=== Section Start ===

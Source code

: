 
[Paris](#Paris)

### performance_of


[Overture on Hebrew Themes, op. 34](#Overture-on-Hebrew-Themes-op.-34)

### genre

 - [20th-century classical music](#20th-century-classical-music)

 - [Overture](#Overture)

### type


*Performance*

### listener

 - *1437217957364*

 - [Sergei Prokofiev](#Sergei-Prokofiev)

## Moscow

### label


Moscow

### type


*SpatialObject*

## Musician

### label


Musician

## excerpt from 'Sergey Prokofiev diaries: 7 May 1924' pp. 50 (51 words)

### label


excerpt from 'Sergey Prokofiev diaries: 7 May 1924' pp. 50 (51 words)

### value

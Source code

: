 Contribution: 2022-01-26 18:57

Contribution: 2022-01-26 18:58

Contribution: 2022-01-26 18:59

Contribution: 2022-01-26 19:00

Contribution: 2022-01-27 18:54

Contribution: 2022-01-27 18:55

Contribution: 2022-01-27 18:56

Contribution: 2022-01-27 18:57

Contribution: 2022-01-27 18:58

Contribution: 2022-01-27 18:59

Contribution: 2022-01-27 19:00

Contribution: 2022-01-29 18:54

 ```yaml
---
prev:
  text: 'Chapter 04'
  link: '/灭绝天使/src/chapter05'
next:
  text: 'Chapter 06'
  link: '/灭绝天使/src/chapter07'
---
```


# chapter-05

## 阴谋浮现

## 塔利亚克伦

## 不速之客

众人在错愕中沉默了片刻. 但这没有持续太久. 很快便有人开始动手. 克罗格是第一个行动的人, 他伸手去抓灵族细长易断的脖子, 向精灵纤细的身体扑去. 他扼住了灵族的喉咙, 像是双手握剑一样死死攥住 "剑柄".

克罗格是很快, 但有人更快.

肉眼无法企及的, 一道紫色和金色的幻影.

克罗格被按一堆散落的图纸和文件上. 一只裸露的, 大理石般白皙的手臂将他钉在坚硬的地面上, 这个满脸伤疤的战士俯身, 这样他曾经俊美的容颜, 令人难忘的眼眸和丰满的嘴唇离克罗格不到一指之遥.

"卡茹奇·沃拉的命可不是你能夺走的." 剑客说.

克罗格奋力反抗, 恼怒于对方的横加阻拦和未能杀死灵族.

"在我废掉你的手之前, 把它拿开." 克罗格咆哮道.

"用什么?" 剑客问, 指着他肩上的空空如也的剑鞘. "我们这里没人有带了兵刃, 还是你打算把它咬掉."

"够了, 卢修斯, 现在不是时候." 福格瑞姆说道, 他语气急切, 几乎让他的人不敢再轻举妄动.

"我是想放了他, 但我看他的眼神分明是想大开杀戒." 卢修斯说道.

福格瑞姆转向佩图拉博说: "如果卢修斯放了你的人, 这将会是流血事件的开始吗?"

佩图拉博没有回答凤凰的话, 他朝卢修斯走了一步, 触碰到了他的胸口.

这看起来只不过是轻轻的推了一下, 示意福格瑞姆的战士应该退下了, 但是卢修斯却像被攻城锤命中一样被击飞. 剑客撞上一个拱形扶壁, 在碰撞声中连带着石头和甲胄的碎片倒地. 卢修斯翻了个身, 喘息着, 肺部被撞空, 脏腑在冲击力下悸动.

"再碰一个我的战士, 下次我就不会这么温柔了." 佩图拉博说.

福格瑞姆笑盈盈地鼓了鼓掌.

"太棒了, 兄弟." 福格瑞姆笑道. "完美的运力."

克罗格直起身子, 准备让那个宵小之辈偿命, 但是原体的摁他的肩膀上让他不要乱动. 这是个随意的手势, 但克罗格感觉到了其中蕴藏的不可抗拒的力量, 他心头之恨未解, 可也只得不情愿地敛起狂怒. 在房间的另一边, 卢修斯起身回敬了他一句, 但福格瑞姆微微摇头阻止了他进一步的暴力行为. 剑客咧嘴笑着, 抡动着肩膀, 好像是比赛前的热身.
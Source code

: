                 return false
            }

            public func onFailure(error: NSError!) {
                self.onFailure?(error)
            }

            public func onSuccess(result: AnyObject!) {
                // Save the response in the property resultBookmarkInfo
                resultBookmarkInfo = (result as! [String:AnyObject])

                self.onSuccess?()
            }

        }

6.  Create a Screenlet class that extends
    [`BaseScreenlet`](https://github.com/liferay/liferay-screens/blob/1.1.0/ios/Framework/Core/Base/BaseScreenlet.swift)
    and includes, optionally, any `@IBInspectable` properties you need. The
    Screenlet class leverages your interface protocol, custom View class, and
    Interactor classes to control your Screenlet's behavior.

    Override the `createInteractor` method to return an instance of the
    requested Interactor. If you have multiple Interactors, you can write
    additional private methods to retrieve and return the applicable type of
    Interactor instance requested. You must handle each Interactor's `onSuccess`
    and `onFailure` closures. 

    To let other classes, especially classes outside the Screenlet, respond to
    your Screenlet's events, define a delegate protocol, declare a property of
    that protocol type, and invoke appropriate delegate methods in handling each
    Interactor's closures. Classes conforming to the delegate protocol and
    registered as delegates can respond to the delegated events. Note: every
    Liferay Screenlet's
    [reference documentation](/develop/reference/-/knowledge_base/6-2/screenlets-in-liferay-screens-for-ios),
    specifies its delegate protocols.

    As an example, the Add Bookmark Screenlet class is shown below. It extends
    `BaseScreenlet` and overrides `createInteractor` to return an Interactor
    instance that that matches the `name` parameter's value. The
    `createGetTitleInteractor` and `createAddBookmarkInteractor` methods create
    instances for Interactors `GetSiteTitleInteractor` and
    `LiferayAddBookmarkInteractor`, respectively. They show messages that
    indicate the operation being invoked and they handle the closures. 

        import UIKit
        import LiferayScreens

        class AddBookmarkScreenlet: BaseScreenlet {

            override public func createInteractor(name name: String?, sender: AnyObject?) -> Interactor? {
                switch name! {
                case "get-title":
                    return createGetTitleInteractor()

=== Section End ===

(WORK TO COMPLETE)
Among the lines above, find those with the word "closures". Copy them.

(REPLY TO THE TASK)
    and `onFailure` closures. 
    Interactor's closures. Classes conforming to the delegate protocol and
    indicate the operation being invoked and they handle the closures. 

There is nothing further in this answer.